__Prompt__. In the records, find each line where "texttt" occurs, and copy it.
○ ○ ○ ○ ○
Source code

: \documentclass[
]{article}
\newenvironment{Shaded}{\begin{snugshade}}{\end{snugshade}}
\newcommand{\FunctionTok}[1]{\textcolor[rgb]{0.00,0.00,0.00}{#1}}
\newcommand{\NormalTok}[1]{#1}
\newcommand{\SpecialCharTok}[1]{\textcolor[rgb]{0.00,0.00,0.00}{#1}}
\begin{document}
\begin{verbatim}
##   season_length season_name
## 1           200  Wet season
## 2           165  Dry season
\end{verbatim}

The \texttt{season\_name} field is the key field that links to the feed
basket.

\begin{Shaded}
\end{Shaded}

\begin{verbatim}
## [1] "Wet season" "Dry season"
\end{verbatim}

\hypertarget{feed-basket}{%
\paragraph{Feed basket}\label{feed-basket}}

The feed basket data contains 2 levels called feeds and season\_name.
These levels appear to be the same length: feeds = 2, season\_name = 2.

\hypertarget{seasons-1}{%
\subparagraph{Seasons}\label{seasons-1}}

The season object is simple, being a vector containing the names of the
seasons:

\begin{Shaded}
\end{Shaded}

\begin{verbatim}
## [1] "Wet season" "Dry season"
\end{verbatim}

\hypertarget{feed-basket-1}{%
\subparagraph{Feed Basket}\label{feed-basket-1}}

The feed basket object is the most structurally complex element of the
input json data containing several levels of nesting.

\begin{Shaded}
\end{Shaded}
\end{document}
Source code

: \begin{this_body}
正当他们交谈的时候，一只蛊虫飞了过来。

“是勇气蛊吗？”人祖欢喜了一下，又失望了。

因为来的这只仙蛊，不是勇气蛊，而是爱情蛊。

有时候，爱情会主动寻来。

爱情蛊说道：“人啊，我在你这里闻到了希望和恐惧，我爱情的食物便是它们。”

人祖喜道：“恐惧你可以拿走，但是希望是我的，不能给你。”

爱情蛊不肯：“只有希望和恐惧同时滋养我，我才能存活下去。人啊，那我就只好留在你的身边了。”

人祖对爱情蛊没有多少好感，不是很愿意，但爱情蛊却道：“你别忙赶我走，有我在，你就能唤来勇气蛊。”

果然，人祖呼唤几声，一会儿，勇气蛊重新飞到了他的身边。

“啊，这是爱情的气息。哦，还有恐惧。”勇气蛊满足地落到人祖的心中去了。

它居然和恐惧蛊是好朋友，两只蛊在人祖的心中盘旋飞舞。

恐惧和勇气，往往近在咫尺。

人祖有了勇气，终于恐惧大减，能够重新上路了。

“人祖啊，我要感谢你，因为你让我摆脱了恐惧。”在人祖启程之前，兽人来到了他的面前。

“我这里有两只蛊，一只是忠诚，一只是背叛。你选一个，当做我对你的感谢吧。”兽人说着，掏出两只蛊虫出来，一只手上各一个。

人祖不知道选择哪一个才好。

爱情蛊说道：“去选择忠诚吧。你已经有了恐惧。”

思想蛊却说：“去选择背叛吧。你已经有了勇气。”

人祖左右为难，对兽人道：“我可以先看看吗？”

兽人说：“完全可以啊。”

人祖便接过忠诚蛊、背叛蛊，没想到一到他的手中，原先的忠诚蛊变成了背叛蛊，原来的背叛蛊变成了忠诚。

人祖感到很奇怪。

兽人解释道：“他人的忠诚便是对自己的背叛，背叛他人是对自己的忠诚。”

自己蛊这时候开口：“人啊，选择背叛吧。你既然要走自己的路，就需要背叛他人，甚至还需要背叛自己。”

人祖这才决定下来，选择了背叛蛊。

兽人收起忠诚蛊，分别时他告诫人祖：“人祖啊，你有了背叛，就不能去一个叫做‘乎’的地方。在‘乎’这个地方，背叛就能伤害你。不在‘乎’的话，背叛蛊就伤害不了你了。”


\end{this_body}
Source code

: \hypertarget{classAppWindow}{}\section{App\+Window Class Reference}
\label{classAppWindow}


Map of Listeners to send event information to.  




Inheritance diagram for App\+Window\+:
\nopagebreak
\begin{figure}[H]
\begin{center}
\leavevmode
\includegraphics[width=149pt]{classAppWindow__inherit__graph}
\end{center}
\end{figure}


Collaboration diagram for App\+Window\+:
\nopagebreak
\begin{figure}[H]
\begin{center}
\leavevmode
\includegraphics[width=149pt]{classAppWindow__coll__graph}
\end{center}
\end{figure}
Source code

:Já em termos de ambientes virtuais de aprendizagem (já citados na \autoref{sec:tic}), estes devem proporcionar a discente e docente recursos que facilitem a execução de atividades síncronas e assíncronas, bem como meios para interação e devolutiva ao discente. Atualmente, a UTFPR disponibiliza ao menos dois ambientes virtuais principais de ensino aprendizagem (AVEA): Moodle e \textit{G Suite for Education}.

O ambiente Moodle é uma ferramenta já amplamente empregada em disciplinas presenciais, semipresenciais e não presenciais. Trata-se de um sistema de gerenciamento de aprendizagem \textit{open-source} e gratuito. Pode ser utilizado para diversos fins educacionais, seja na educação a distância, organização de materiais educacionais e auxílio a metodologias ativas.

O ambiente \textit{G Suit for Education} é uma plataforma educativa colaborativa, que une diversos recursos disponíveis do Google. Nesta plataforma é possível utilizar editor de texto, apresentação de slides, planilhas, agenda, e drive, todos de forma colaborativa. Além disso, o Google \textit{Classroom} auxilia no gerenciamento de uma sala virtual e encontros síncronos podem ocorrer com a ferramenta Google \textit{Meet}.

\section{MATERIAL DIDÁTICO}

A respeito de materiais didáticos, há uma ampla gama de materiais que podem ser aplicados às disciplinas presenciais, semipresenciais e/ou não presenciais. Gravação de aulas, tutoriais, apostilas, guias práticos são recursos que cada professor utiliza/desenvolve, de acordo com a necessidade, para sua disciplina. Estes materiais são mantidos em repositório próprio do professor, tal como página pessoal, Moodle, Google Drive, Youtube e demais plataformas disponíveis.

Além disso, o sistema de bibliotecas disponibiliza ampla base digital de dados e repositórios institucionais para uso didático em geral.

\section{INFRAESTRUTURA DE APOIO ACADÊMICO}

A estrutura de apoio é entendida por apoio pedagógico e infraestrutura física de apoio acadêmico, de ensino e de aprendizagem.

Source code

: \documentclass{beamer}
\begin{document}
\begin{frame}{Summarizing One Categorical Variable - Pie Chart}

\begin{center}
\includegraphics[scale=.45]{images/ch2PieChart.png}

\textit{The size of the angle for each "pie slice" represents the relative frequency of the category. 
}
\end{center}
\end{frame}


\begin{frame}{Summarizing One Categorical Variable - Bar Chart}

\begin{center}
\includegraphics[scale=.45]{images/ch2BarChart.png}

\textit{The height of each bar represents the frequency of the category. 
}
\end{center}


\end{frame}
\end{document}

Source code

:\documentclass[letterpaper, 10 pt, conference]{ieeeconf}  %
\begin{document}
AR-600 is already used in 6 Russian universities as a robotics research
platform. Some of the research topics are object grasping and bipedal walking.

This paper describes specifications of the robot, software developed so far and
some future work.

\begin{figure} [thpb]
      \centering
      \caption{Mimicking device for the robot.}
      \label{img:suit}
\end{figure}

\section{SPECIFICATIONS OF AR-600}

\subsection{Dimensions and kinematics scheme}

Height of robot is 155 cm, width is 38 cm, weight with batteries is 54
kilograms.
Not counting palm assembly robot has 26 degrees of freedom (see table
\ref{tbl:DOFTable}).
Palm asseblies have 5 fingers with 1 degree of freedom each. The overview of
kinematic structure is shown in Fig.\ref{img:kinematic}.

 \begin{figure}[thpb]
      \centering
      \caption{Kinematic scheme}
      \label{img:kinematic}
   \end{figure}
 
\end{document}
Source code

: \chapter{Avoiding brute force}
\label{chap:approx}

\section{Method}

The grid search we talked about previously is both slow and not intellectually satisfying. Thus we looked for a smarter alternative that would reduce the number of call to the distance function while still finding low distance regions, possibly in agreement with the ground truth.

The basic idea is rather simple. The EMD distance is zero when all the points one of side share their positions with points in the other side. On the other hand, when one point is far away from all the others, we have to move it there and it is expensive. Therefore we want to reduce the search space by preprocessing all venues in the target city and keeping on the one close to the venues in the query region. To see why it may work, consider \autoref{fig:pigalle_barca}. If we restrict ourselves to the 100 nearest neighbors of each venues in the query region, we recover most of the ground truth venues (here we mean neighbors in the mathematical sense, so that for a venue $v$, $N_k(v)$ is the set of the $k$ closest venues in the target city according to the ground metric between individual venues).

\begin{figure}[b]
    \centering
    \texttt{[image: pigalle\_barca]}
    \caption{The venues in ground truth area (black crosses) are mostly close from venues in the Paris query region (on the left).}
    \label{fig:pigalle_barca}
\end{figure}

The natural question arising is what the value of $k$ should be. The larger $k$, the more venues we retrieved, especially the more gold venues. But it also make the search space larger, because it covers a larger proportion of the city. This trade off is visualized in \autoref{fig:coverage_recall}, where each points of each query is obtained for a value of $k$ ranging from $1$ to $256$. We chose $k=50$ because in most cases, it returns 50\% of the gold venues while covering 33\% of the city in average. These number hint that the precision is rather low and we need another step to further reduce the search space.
○ ○ ○ ○ ○
__Task answer__.
The \texttt{season\_name} field is the key field that links to the feed
    \texttt{[image: pigalle\_barca]}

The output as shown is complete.